The task:
Nothing other than the lines from the one containing "A tangente, assim" through the last line of the data below should be output, each reproduced exactly.

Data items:
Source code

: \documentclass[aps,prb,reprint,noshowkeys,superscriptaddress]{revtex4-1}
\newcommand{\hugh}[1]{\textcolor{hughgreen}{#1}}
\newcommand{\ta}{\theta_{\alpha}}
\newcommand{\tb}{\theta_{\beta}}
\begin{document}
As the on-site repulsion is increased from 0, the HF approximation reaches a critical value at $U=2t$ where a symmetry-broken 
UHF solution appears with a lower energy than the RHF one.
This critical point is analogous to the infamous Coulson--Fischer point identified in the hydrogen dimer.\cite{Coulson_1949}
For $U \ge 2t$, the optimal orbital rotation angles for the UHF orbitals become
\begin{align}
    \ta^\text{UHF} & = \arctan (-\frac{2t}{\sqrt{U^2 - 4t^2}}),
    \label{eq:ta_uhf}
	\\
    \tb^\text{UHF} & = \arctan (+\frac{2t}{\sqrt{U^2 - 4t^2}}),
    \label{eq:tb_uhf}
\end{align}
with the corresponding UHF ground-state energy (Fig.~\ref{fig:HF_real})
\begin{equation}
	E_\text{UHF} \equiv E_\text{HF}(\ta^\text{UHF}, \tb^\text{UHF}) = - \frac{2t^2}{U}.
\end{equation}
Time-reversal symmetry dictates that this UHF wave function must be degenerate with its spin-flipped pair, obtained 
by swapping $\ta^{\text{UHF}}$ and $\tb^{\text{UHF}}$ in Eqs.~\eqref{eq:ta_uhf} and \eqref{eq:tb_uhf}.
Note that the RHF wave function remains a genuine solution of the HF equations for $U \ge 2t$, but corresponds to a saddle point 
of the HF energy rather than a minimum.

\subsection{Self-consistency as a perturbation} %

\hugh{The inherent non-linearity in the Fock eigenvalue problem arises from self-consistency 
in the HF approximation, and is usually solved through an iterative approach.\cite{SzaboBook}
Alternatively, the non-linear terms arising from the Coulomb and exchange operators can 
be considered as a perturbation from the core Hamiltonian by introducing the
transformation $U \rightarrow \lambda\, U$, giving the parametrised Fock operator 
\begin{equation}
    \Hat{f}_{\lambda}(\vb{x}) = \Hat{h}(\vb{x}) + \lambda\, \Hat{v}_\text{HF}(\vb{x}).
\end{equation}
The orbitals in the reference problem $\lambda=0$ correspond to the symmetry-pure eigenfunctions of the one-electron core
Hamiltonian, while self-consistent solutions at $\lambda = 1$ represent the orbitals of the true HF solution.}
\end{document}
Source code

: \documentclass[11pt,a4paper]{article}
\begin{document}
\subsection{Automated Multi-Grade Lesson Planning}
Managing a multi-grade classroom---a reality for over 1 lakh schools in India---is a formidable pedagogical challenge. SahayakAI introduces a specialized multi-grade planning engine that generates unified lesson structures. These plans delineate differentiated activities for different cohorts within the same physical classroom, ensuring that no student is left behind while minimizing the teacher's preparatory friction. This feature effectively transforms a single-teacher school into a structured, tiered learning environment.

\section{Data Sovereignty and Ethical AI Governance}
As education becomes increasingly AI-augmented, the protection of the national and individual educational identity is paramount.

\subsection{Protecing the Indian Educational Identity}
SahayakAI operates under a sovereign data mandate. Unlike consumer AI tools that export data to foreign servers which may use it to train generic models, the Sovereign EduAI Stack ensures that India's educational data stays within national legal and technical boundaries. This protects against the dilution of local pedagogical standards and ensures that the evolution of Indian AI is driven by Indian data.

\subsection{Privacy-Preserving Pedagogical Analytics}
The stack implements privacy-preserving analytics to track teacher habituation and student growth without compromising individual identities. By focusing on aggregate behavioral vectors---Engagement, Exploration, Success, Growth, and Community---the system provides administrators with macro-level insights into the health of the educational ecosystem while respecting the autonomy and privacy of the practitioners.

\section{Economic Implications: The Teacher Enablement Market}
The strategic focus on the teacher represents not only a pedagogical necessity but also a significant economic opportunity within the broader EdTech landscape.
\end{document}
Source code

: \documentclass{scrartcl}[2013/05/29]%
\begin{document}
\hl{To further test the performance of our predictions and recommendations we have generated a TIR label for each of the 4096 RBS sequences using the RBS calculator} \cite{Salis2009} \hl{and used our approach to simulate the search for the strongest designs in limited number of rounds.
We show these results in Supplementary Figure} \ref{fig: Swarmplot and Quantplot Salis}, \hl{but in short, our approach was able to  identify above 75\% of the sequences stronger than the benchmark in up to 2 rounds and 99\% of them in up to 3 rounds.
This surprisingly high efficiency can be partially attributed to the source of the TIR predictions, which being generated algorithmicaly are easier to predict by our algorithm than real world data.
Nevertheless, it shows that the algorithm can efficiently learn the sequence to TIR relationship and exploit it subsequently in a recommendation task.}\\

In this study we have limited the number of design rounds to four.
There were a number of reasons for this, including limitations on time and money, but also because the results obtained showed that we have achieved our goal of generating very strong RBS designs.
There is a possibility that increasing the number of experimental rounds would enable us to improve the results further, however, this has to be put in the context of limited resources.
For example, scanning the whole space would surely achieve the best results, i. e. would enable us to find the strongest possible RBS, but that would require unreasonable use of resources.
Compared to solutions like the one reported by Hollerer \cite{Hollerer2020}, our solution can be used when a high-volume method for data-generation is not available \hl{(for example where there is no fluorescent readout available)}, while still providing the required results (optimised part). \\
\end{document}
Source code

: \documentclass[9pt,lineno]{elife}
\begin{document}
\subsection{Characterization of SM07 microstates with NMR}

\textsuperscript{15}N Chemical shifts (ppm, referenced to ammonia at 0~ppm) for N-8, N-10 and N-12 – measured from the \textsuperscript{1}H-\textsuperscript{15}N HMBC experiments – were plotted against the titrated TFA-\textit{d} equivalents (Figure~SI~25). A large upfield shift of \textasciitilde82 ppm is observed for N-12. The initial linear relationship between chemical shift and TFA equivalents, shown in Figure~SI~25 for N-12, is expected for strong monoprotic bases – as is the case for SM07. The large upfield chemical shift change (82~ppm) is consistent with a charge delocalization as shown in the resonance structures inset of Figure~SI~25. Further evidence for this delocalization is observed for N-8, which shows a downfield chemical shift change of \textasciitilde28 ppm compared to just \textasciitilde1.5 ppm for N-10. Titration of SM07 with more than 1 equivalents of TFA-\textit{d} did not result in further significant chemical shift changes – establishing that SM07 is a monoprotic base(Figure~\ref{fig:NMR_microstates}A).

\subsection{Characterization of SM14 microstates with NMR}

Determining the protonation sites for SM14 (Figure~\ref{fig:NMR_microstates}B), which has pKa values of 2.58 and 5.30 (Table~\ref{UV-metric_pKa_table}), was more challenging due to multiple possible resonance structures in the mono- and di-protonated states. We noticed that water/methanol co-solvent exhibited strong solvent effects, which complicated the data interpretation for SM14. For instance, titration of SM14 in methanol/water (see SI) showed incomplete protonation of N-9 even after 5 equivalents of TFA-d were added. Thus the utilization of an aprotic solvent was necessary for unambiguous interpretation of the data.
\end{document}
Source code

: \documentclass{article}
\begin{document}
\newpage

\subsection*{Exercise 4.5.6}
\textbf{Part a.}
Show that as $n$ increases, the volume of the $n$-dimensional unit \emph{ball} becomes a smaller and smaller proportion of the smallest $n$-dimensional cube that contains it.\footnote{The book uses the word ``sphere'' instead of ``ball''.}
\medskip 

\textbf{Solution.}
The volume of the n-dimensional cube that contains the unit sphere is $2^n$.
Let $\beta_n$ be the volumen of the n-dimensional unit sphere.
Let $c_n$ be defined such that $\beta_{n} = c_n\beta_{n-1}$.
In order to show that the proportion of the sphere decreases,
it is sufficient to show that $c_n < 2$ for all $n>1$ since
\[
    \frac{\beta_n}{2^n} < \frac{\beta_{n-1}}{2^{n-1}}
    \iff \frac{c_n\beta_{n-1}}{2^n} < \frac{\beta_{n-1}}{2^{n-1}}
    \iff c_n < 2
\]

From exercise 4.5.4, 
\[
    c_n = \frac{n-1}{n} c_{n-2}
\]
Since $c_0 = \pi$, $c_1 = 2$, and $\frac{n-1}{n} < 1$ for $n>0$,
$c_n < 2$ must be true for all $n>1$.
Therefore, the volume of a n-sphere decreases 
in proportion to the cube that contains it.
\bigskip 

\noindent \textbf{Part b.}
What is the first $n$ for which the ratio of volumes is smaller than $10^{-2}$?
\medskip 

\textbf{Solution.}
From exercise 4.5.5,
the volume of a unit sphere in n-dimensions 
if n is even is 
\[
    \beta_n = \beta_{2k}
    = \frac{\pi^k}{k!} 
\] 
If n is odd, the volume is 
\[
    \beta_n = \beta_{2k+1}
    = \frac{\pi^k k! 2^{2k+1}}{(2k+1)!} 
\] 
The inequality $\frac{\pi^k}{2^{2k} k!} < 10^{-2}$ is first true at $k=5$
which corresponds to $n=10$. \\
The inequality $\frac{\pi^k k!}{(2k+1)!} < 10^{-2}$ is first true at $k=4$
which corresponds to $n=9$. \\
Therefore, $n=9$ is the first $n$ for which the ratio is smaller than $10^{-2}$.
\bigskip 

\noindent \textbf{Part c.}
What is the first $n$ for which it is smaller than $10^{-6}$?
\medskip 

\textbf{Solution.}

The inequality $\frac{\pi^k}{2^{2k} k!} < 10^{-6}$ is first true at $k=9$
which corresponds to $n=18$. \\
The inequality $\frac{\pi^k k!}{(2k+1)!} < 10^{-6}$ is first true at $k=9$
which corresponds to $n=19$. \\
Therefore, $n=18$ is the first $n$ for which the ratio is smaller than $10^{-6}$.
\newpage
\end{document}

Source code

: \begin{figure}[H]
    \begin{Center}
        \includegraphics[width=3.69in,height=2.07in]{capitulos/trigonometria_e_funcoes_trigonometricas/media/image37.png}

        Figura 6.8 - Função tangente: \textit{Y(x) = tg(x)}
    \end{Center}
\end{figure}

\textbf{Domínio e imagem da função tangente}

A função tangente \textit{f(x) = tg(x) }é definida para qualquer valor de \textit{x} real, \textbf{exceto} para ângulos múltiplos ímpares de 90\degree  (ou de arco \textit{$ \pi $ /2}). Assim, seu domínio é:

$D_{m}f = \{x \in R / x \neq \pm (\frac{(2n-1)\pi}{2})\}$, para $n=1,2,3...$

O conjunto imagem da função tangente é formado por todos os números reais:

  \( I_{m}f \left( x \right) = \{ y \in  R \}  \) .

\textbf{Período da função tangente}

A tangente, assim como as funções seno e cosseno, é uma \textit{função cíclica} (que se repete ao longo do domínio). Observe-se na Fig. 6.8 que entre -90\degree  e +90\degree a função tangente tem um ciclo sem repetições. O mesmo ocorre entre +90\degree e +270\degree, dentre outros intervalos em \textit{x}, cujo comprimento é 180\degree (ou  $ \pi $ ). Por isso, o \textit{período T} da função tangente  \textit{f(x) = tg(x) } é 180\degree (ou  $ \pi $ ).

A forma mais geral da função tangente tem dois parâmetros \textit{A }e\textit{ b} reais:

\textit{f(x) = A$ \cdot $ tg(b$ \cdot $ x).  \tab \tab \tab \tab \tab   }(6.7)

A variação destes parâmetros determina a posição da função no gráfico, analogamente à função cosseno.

Solution:
A tangente, assim como as funções seno e cosseno, é uma \textit{função cíclica} (que se repete ao longo do domínio). Observe-se na Fig. 6.8 que entre -90\degree  e +90\degree a função tangente tem um ciclo sem repetições. O mesmo ocorre entre +90\degree e +270\degree, dentre outros intervalos em \textit{x}, cujo comprimento é 180\degree (ou  $ \pi $ ). Por isso, o \textit{período T} da função tangente  \textit{f(x) = tg(x) } é 180\degree (ou  $ \pi $ ).

A forma mais geral da função tangente tem dois parâmetros \textit{A }e\textit{ b} reais:

\textit{f(x) = A$ \cdot $ tg(b$ \cdot $ x).  \tab \tab \tab \tab \tab   }(6.7)

A variação destes parâmetros determina a posição da função no gráfico, analogamente à função cosseno.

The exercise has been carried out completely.